Essay: An alternative approach
I bow to no-one in my huge admiration for Save the Rhino, and still remember my amazement on first discovering how just a few dedicated people working in what is ultimately a small organisation achieved so much; I felt then, and still feel today, that SRI punches well above its weight. However it does seem to me that precisely the focus needed to make single issue organisations successful can also be an obstacle when it comes to taking on board lessons ‘from the left field’, from other analogous situations. This essay is a deliberate attempt to try to suggest an alternative approach to saving rhinos which may well be controversial, but does draw on lessons from elsewhere.

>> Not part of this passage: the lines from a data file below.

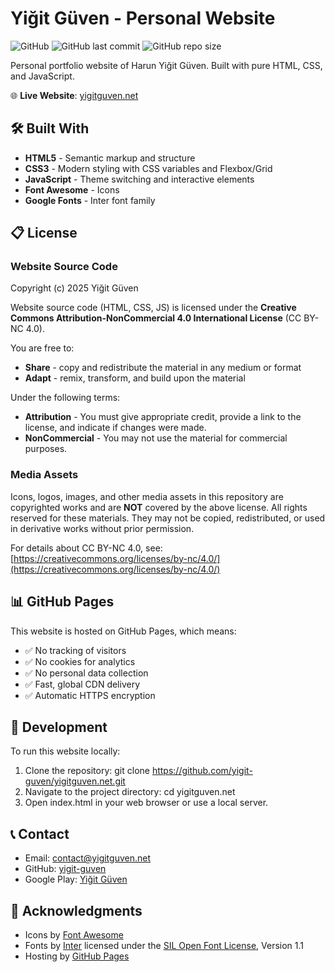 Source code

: # Yiğit Güven - Personal Website

![GitHub](https://img.shields.io/badge/license-CC_BY_NC_4.0-red)
![GitHub last commit](https://img.shields.io/github/last-commit/yigit-guven/yigitguven.net)
![GitHub repo size](https://img.shields.io/github/repo-size/yigit-guven/yigitguven.net)


Personal portfolio website of Harun Yiğit Güven. Built with pure HTML, CSS, and JavaScript.

🌐 **Live Website**: [yigitguven.net](https://yigitguven.net)

## 🛠️ Built With

- **HTML5** - Semantic markup and structure
- **CSS3** - Modern styling with CSS variables and Flexbox/Grid
- **JavaScript** - Theme switching and interactive elements
- **Font Awesome** - Icons
- **Google Fonts** - Inter font family

## 📋 License

### Website Source Code
Copyright (c) 2025 Yiğit Güven

Website source code (HTML, CSS, JS) is licensed under the **Creative Commons Attribution-NonCommercial 4.0 International License** (CC BY-NC 4.0). 

You are free to:
- **Share** - copy and redistribute the material in any medium or format
- **Adapt** - remix, transform, and build upon the material

Under the following terms:
- **Attribution** - You must give appropriate credit, provide a link to the license, and indicate if changes were made.
- **NonCommercial** - You may not use the material for commercial purposes.

### Media Assets
Icons, logos, images, and other media assets in this repository are copyrighted works and are **NOT** covered by the above license. All rights reserved for these materials. They may not be copied, redistributed, or used in derivative works without prior permission.

For details about CC BY-NC 4.0, see: [https://creativecommons.org/licenses/by-nc/4.0/](https://creativecommons.org/licenses/by-nc/4.0/)

## 📊 GitHub Pages

This website is hosted on GitHub Pages, which means:
- ✅ No tracking of visitors
- ✅ No cookies for analytics
- ✅ No personal data collection
- ✅ Fast, global CDN delivery
- ✅ Automatic HTTPS encryption

## 🔧 Development

To run this website locally:

1. Clone the repository:
   git clone https://github.com/yigit-guven/yigitguven.net.git
2. Navigate to the project directory:
   cd yigitguven.net
3. Open index.html in your web browser or use a local server.

## 📞 Contact

- Email: [contact@yigitguven.net](mailto:contact@yigitguven.net)
- GitHub: [yigit-guven](https://github.com/yigit-guven)
- Google Play: [Yiğit Güven](https://play.google.com/store/apps/dev?id=7128980680944660685)

## 🙏 Acknowledgments

- Icons by [Font Awesome](https://fontawesome.com/)
- Fonts by [Inter](https://github.com/rsms/inter) licensed under the [SIL Open Font License](http://scripts.sil.org/OFL), Version 1.1
- Hosting by [GitHub Pages](https://pages.github.com/)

I am not a conservationist; in fact I am probably best characterised as a ‘red in tooth and claw’ capitalist. I do though believe that we are stewards of this world, and have a responsibility to hand it on to future generations with its diversity and beauty intact, so find it sad beyond words to think that sometime soon the last wild rhino may gaze at its last sunset, unaware, and not even touched by the loneliness of its plight.
For generations attempts to save rhinos (and other endangered species) have relied on education and law enforcement at source; interdiction of the supply chain, sometimes effectively but often not; and appeals to consumers and their governments, which we try to shame into supporting conservation. If that approach sounds familiar, then it is, because much the same thing has been tried in the battle against drugs. Tactical battles are won – poachers arrested or a Columbian drug factory destroyed, or drugs or horn seized - but ultimate success, or even the prospect of ultimate success, remains as elusive as ever. The reason is very straightforward. Not only is the value of both rhino horn and drugs high, but the more successful the law enforcement efforts the higher the price goes, as scarcity has its predictable effect, and so the greater the lengths to which illicit traders will go as the risk / reward balance shifts. There is something profoundly depressing about the pragmatism of the police in recognising that an increasing street price for heroin or cocaine is a measure of successful law enforcement.
So if law enforcement is unlikely to solve the problem, what about education? Efforts to educate have to continue, and I believe education is valuable in its own right. However it seems to me that there is often, in the case of many difficult issues, a belief that education is somehow an alternative to hard, perhaps confrontational, choices. But look at the evidence. For generations we have known that tobacco kills people and have disseminated the message more and more widely and more and more starkly, but still nearly a quarter of all adults in the UK smoke. Does it really seem likely that education will put people in the Far East off using products which, however misguidedly, they believe may actually be benefical?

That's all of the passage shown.